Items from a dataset
-- Opening Marker --

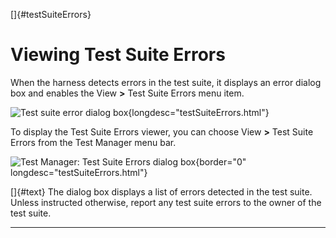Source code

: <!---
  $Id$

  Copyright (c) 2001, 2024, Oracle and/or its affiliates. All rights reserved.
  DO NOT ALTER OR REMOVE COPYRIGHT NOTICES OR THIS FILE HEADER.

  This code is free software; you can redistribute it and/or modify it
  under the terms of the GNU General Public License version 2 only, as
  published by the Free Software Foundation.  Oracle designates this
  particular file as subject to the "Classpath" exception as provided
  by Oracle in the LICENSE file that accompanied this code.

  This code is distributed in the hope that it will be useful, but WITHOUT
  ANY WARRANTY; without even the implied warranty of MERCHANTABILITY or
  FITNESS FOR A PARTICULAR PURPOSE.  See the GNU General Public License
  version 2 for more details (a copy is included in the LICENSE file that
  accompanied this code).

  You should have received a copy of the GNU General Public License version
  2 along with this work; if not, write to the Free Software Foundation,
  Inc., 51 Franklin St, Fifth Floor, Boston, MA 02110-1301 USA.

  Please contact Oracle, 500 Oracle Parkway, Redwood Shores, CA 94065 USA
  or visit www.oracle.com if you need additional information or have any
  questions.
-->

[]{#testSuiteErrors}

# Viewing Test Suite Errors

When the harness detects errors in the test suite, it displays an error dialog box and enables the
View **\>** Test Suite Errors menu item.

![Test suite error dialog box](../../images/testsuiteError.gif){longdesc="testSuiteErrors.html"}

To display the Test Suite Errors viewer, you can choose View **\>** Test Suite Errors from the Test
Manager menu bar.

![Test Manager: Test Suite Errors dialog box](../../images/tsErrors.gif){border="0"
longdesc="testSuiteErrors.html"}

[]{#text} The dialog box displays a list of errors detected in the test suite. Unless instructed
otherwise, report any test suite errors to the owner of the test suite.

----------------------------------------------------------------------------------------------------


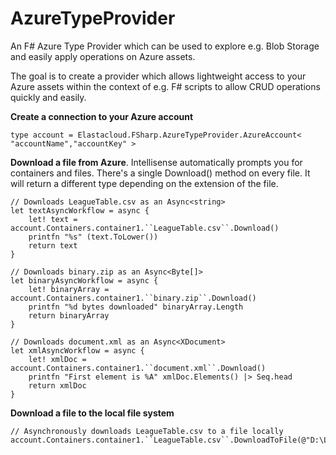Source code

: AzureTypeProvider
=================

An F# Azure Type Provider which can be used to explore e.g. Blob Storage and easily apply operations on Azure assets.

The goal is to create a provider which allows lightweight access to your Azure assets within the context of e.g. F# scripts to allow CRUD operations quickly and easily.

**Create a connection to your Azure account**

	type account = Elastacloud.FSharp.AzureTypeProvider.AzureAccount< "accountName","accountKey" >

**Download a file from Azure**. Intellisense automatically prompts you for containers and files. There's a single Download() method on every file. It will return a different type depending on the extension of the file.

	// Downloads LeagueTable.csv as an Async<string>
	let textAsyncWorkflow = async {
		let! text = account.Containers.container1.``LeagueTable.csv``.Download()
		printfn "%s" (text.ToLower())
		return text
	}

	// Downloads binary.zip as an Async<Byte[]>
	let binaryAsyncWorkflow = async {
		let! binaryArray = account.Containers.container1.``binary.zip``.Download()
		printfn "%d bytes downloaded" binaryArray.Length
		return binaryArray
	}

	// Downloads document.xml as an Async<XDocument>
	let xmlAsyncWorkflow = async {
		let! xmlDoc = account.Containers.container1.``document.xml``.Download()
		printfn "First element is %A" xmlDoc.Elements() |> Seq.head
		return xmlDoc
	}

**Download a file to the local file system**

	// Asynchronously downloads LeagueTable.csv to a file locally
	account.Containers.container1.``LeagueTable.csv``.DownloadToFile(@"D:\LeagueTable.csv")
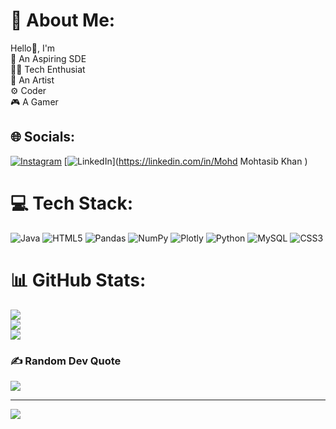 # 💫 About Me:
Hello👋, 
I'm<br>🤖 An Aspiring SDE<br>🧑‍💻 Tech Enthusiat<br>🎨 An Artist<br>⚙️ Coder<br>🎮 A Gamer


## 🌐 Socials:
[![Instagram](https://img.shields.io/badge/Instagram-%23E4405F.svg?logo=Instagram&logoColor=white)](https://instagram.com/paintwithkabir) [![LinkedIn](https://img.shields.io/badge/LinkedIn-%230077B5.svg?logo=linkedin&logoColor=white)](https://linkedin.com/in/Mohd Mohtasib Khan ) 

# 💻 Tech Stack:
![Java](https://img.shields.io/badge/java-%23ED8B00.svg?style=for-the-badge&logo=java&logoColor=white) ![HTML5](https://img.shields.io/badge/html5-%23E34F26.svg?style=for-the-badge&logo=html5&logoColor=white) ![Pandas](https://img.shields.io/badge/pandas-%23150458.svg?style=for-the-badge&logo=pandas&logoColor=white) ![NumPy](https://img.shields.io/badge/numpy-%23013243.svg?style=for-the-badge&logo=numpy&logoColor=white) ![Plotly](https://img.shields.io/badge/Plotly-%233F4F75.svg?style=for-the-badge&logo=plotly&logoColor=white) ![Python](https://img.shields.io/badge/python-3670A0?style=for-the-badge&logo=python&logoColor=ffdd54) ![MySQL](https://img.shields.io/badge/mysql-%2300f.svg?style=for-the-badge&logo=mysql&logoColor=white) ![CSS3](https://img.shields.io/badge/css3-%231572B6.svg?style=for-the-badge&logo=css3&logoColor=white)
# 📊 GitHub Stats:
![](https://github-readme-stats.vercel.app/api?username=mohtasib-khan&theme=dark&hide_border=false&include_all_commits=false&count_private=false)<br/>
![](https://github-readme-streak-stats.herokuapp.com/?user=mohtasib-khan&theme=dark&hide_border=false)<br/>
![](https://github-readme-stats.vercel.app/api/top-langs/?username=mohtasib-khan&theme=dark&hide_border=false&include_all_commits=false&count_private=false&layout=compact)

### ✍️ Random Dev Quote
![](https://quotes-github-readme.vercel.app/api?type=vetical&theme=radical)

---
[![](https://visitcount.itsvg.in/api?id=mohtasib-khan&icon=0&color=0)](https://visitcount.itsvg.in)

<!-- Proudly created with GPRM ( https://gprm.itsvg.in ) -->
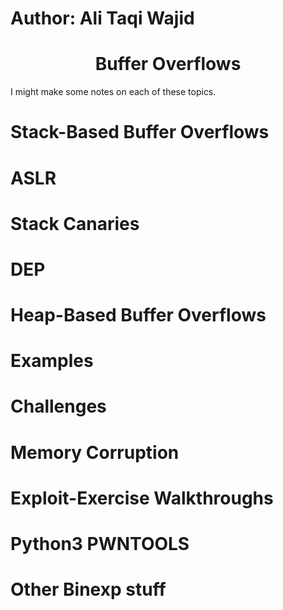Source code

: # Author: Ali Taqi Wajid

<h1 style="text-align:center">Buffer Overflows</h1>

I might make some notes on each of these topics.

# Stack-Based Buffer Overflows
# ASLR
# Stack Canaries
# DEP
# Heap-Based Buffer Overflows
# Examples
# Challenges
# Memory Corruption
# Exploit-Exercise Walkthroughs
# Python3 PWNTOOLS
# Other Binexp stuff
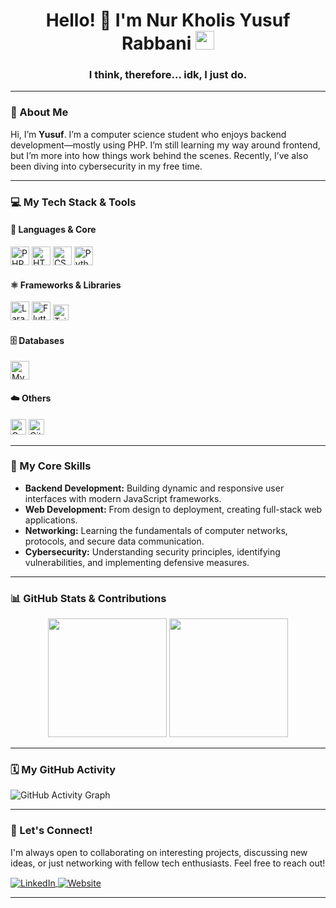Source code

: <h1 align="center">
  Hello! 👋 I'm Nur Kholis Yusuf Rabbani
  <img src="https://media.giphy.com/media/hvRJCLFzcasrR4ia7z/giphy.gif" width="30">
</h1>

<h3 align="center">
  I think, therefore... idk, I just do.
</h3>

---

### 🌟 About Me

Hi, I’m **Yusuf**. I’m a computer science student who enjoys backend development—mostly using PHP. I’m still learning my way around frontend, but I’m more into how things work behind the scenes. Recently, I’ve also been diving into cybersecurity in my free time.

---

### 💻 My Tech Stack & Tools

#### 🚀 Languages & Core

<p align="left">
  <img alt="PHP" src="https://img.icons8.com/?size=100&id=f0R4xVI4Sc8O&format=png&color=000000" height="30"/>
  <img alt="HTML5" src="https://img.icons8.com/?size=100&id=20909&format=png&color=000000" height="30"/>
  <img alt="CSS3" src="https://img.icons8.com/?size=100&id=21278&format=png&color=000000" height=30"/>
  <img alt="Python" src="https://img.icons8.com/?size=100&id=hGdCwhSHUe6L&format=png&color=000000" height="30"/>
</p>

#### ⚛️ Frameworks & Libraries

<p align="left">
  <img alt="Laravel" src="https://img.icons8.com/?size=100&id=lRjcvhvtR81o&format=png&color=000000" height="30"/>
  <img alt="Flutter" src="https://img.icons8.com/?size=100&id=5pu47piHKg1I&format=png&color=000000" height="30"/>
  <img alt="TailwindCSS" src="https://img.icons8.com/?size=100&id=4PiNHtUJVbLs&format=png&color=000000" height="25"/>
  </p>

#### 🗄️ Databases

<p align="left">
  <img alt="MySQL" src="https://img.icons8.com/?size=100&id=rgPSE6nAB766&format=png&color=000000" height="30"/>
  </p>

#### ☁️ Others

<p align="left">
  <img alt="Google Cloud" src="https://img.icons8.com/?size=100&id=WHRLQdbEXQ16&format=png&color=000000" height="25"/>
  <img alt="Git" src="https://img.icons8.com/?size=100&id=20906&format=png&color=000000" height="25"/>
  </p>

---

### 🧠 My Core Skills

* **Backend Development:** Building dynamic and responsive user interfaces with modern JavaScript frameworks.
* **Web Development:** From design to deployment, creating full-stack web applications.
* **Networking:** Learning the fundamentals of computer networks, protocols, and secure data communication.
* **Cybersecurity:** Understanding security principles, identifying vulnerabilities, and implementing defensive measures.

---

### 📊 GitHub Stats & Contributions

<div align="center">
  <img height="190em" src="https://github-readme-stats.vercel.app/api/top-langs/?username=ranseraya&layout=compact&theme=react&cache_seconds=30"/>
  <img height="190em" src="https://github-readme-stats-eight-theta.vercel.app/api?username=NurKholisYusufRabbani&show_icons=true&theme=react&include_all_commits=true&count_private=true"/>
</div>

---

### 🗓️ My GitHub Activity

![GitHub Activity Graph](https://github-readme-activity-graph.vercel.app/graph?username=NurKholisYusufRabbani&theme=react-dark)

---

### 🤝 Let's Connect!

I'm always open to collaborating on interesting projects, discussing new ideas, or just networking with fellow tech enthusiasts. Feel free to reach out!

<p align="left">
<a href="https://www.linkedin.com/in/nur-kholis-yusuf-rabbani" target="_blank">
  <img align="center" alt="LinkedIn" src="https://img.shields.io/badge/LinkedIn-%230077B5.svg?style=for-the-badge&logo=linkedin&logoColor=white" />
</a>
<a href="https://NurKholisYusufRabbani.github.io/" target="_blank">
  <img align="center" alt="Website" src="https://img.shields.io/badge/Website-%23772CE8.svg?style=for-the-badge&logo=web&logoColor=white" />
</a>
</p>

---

-- Closing Marker --

Whenever the string "Based" occurs in a line of the entries above, copy that line.

# Stack-Based Buffer Overflows
# Heap-Based Buffer Overflows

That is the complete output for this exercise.